Instructions for the task:
Report, as a bare number, how many lines in the data contain "whowashere".

Stored data entries:
►

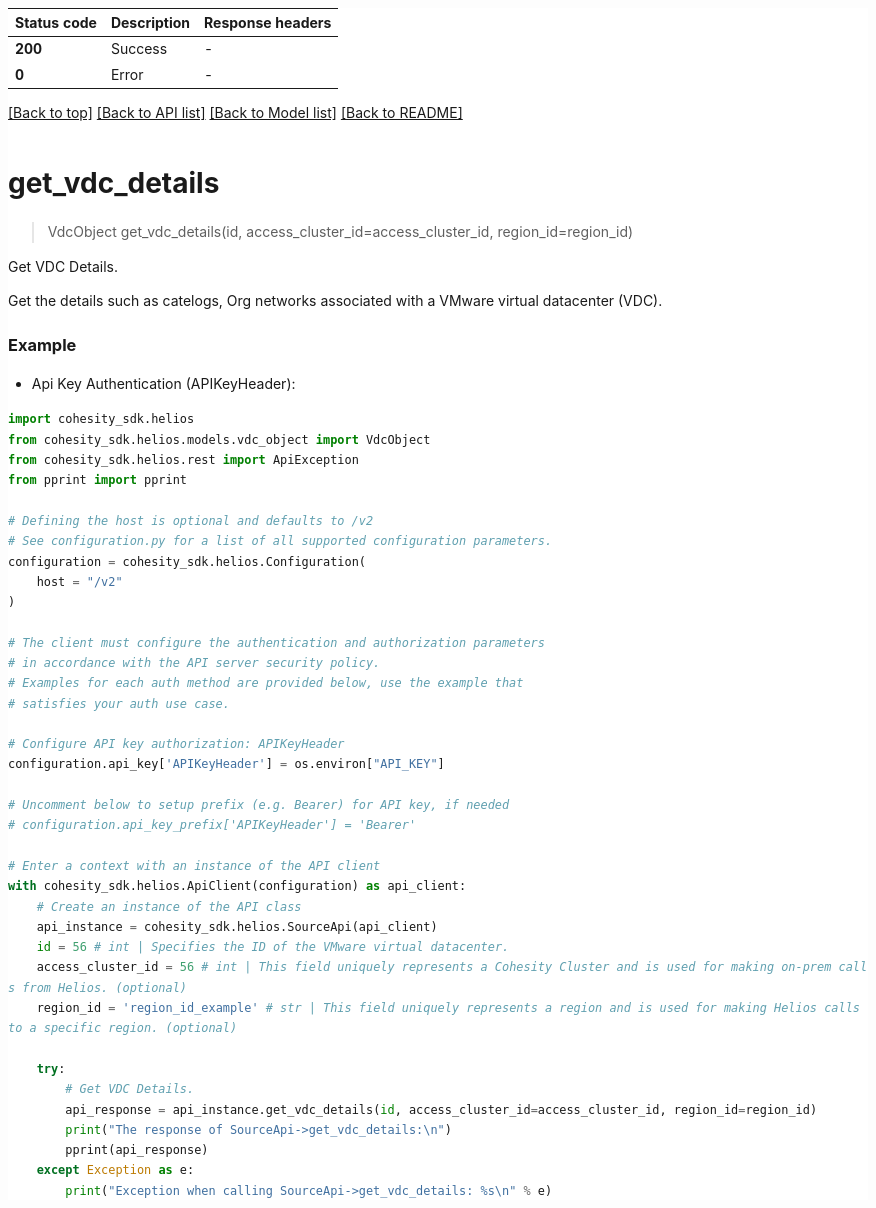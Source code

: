 | Status code | Description | Response headers |
|-------------|-------------|------------------|
**200** | Success |  -  |
**0** | Error |  -  |

[[Back to top]](#) [[Back to API list]](../README.md#documentation-for-api-endpoints) [[Back to Model list]](../README.md#documentation-for-models) [[Back to README]](../README.md)

# **get_vdc_details**
> VdcObject get_vdc_details(id, access_cluster_id=access_cluster_id, region_id=region_id)

Get VDC Details.

Get the details such as catelogs, Org networks associated with a VMware virtual datacenter (VDC).

### Example

* Api Key Authentication (APIKeyHeader):

```python
import cohesity_sdk.helios
from cohesity_sdk.helios.models.vdc_object import VdcObject
from cohesity_sdk.helios.rest import ApiException
from pprint import pprint

# Defining the host is optional and defaults to /v2
# See configuration.py for a list of all supported configuration parameters.
configuration = cohesity_sdk.helios.Configuration(
    host = "/v2"
)

# The client must configure the authentication and authorization parameters
# in accordance with the API server security policy.
# Examples for each auth method are provided below, use the example that
# satisfies your auth use case.

# Configure API key authorization: APIKeyHeader
configuration.api_key['APIKeyHeader'] = os.environ["API_KEY"]

# Uncomment below to setup prefix (e.g. Bearer) for API key, if needed
# configuration.api_key_prefix['APIKeyHeader'] = 'Bearer'

# Enter a context with an instance of the API client
with cohesity_sdk.helios.ApiClient(configuration) as api_client:
    # Create an instance of the API class
    api_instance = cohesity_sdk.helios.SourceApi(api_client)
    id = 56 # int | Specifies the ID of the VMware virtual datacenter.
    access_cluster_id = 56 # int | This field uniquely represents a Cohesity Cluster and is used for making on-prem calls from Helios. (optional)
    region_id = 'region_id_example' # str | This field uniquely represents a region and is used for making Helios calls to a specific region. (optional)

    try:
        # Get VDC Details.
        api_response = api_instance.get_vdc_details(id, access_cluster_id=access_cluster_id, region_id=region_id)
        print("The response of SourceApi->get_vdc_details:\n")
        pprint(api_response)
    except Exception as e:
        print("Exception when calling SourceApi->get_vdc_details: %s\n" % e)
```
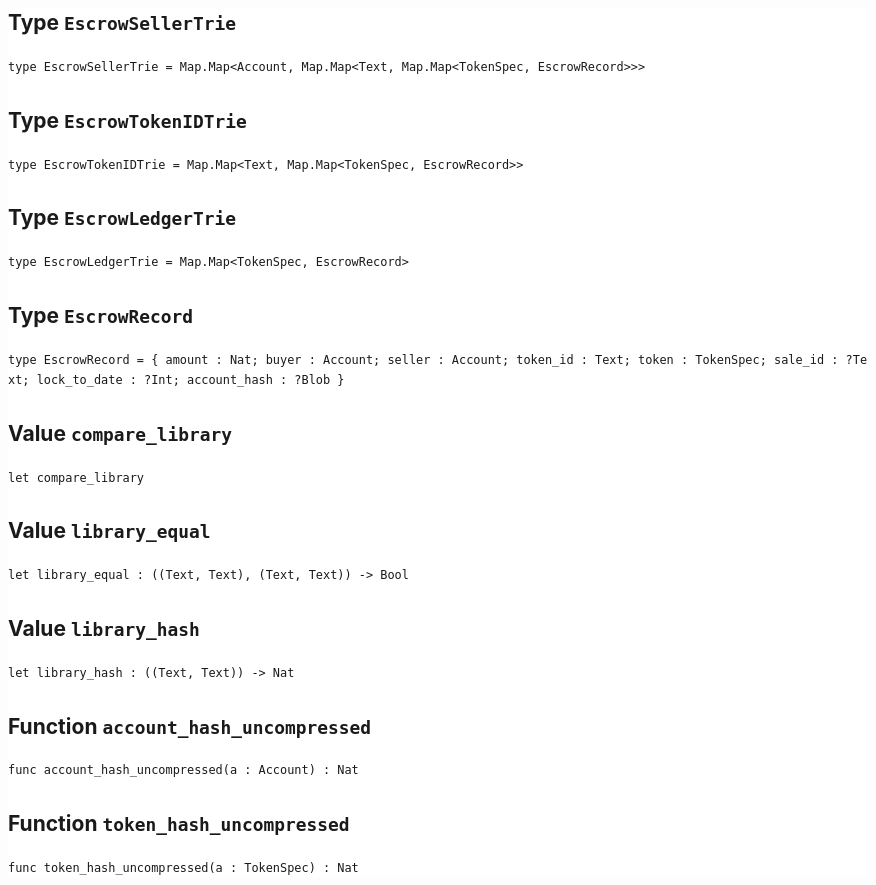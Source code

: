 
## Type `EscrowSellerTrie`
``` motoko no-repl
type EscrowSellerTrie = Map.Map<Account, Map.Map<Text, Map.Map<TokenSpec, EscrowRecord>>>
```


## Type `EscrowTokenIDTrie`
``` motoko no-repl
type EscrowTokenIDTrie = Map.Map<Text, Map.Map<TokenSpec, EscrowRecord>>
```


## Type `EscrowLedgerTrie`
``` motoko no-repl
type EscrowLedgerTrie = Map.Map<TokenSpec, EscrowRecord>
```


## Type `EscrowRecord`
``` motoko no-repl
type EscrowRecord = { amount : Nat; buyer : Account; seller : Account; token_id : Text; token : TokenSpec; sale_id : ?Text; lock_to_date : ?Int; account_hash : ?Blob }
```


## Value `compare_library`
``` motoko no-repl
let compare_library
```


## Value `library_equal`
``` motoko no-repl
let library_equal : ((Text, Text), (Text, Text)) -> Bool
```


## Value `library_hash`
``` motoko no-repl
let library_hash : ((Text, Text)) -> Nat
```


## Function `account_hash_uncompressed`
``` motoko no-repl
func account_hash_uncompressed(a : Account) : Nat
```


## Function `token_hash_uncompressed`
``` motoko no-repl
func token_hash_uncompressed(a : TokenSpec) : Nat
```
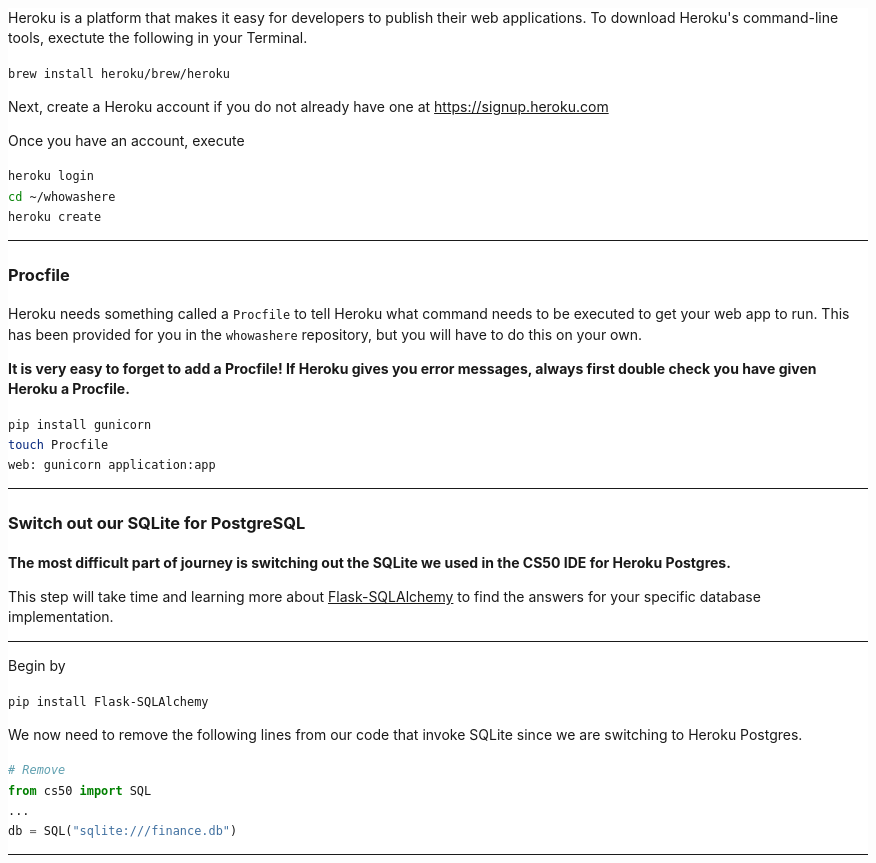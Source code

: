 Heroku is a platform that makes it easy for developers to publish their web applications. To download Heroku's command-line tools, exectute the following in your Terminal.

```bash
brew install heroku/brew/heroku
```

Next, create a Heroku account if you do not already have one at https://signup.heroku.com

Once you have an account, execute
```bash
heroku login
cd ~/whowashere
heroku create
```
---

### Procfile

Heroku needs something called a `Procfile` to tell Heroku what command needs to be executed to get your web app to run. This has been provided for you in the `whowashere` repository, but you will have to do this on your own.

**It is very easy to forget to add a Procfile! If Heroku gives you error messages, always first double check you have given Heroku a Procfile.**

```bash
pip install gunicorn
touch Procfile
web: gunicorn application:app
```
---

### Switch out our SQLite for PostgreSQL
**The most difficult part of journey is switching out the SQLite we used in the CS50 IDE for Heroku Postgres.** 

This step will take time and learning more about [Flask-SQLAlchemy](http://flask-sqlalchemy.pocoo.org/2.3/quickstart/) to find the answers for your specific database implementation.

---

Begin by
```
pip install Flask-SQLAlchemy
```
We now need to remove the following lines from our code that invoke SQLite since we are switching to Heroku Postgres.
```python
# Remove
from cs50 import SQL
...
db = SQL("sqlite:///finance.db")
```
---
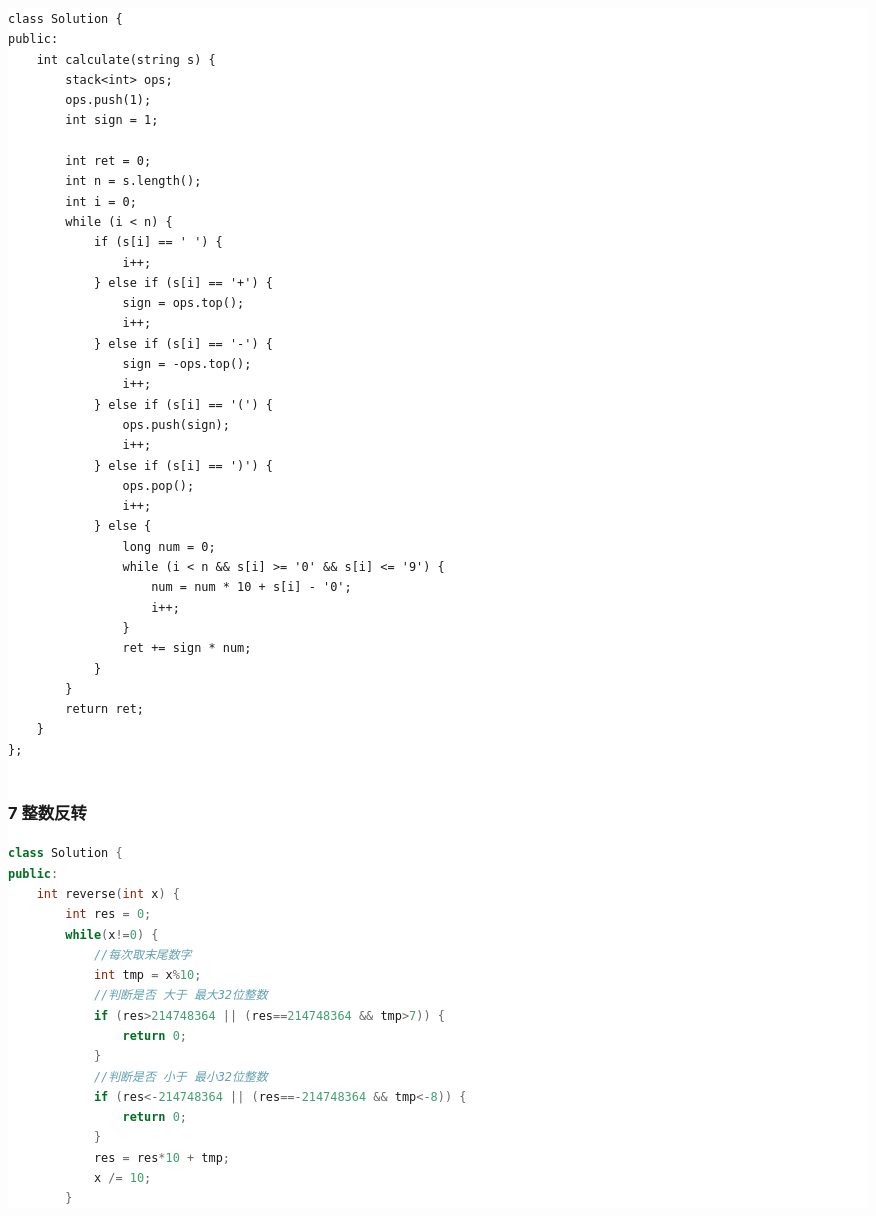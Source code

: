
 ```
class Solution {
public:
    int calculate(string s) {
        stack<int> ops;
        ops.push(1);
        int sign = 1;

        int ret = 0;
        int n = s.length();
        int i = 0;
        while (i < n) {
            if (s[i] == ' ') {
                i++;
            } else if (s[i] == '+') {
                sign = ops.top();
                i++;
            } else if (s[i] == '-') {
                sign = -ops.top();
                i++;
            } else if (s[i] == '(') {
                ops.push(sign);
                i++;
            } else if (s[i] == ')') {
                ops.pop();
                i++;
            } else {
                long num = 0;
                while (i < n && s[i] >= '0' && s[i] <= '9') {
                    num = num * 10 + s[i] - '0';
                    i++;
                }
                ret += sign * num;
            }
        }
        return ret;
    }
};


```



### 7 整数反转

```cpp
class Solution {
public:
    int reverse(int x) {
        int res = 0;
        while(x!=0) {
            //每次取末尾数字
            int tmp = x%10;
            //判断是否 大于 最大32位整数
            if (res>214748364 || (res==214748364 && tmp>7)) {
                return 0;
            }
            //判断是否 小于 最小32位整数
            if (res<-214748364 || (res==-214748364 && tmp<-8)) {
                return 0;
            }
            res = res*10 + tmp;
            x /= 10;
        }
```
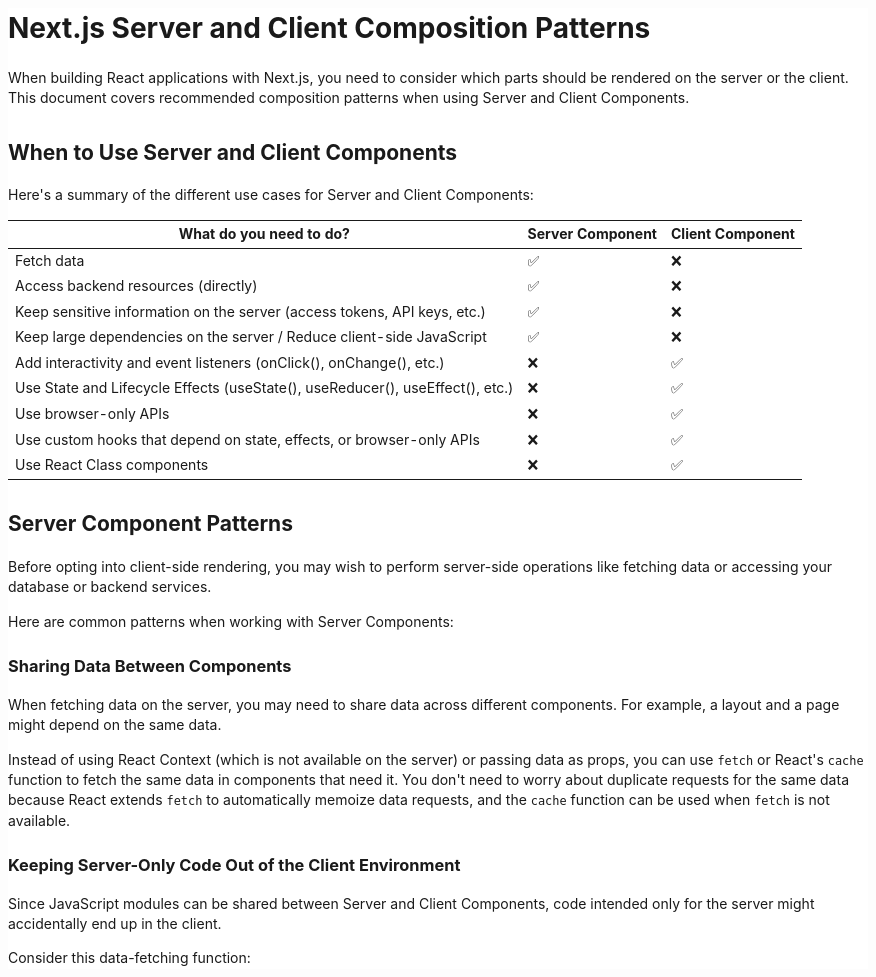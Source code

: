 # Next.js Server and Client Composition Patterns

When building React applications with Next.js, you need to consider which parts should be rendered on the server or the client. This document covers recommended composition patterns when using Server and Client Components.

## When to Use Server and Client Components

Here's a summary of the different use cases for Server and Client Components:

| What do you need to do? | Server Component | Client Component |
|-------------------------|-----------------|------------------|
| Fetch data | ✅ | ❌ |
| Access backend resources (directly) | ✅ | ❌ |
| Keep sensitive information on the server (access tokens, API keys, etc.) | ✅ | ❌ |
| Keep large dependencies on the server / Reduce client-side JavaScript | ✅ | ❌ |
| Add interactivity and event listeners (onClick(), onChange(), etc.) | ❌ | ✅ |
| Use State and Lifecycle Effects (useState(), useReducer(), useEffect(), etc.) | ❌ | ✅ |
| Use browser-only APIs | ❌ | ✅ |
| Use custom hooks that depend on state, effects, or browser-only APIs | ❌ | ✅ |
| Use React Class components | ❌ | ✅ |

## Server Component Patterns

Before opting into client-side rendering, you may wish to perform server-side operations like fetching data or accessing your database or backend services.

Here are common patterns when working with Server Components:

### Sharing Data Between Components

When fetching data on the server, you may need to share data across different components. For example, a layout and a page might depend on the same data.

Instead of using React Context (which is not available on the server) or passing data as props, you can use `fetch` or React's `cache` function to fetch the same data in components that need it. You don't need to worry about duplicate requests for the same data because React extends `fetch` to automatically memoize data requests, and the `cache` function can be used when `fetch` is not available.

### Keeping Server-Only Code Out of the Client Environment

Since JavaScript modules can be shared between Server and Client Components, code intended only for the server might accidentally end up in the client.

Consider this data-fetching function:
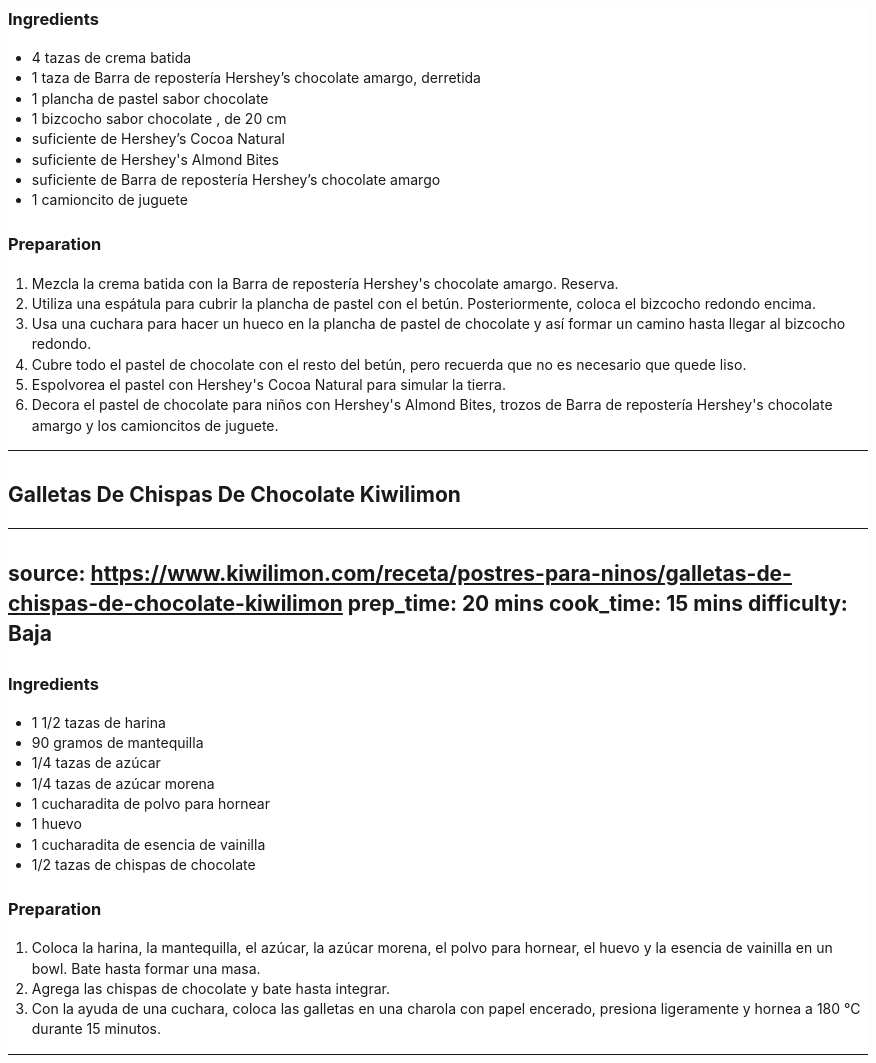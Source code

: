 ### Ingredients

- 4 tazas de crema batida
- 1 taza de Barra de repostería Hershey’s chocolate amargo, derretida
- 1 plancha de pastel sabor chocolate
- 1 bizcocho sabor chocolate , de 20 cm
- suficiente de Hershey’s Cocoa Natural
- suficiente de Hershey's Almond Bites
- suficiente de Barra de repostería Hershey’s chocolate amargo
- 1 camioncito de juguete

### Preparation

1. Mezcla la crema batida con la Barra de repostería Hershey's chocolate amargo. Reserva.
2. Utiliza una espátula para cubrir la plancha de pastel con el betún. Posteriormente, coloca el bizcocho redondo encima.
3. Usa una cuchara para hacer un hueco en la plancha de pastel de chocolate y así formar un camino hasta llegar al bizcocho redondo.
4. Cubre todo el pastel de chocolate con el resto del betún, pero recuerda que no es necesario que quede liso.
5. Espolvorea el pastel con Hershey's Cocoa Natural para simular la tierra.
6. Decora el pastel de chocolate para niños con Hershey's Almond Bites, trozos de Barra de repostería Hershey's chocolate amargo y los camioncitos de juguete.

---

## Galletas De Chispas De Chocolate Kiwilimon

---
source: https://www.kiwilimon.com/receta/postres-para-ninos/galletas-de-chispas-de-chocolate-kiwilimon
prep_time: 20 mins
cook_time: 15 mins
difficulty: Baja
---

### Ingredients

- 1 1/2 tazas de harina
- 90 gramos de mantequilla
- 1/4 tazas de azúcar
- 1/4 tazas de azúcar morena
- 1 cucharadita de polvo para hornear
- 1 huevo
- 1 cucharadita de esencia de vainilla
- 1/2 tazas de chispas de chocolate

### Preparation

1. Coloca la harina, la mantequilla, el azúcar, la azúcar morena, el polvo para hornear, el huevo y la esencia de vainilla en un bowl. Bate hasta formar una masa.
2. Agrega las chispas de chocolate y bate hasta integrar.
3. Con la ayuda de una cuchara, coloca las galletas en una charola con papel encerado, presiona ligeramente y hornea a 180 °C durante 15 minutos.

---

◄

Reply:
2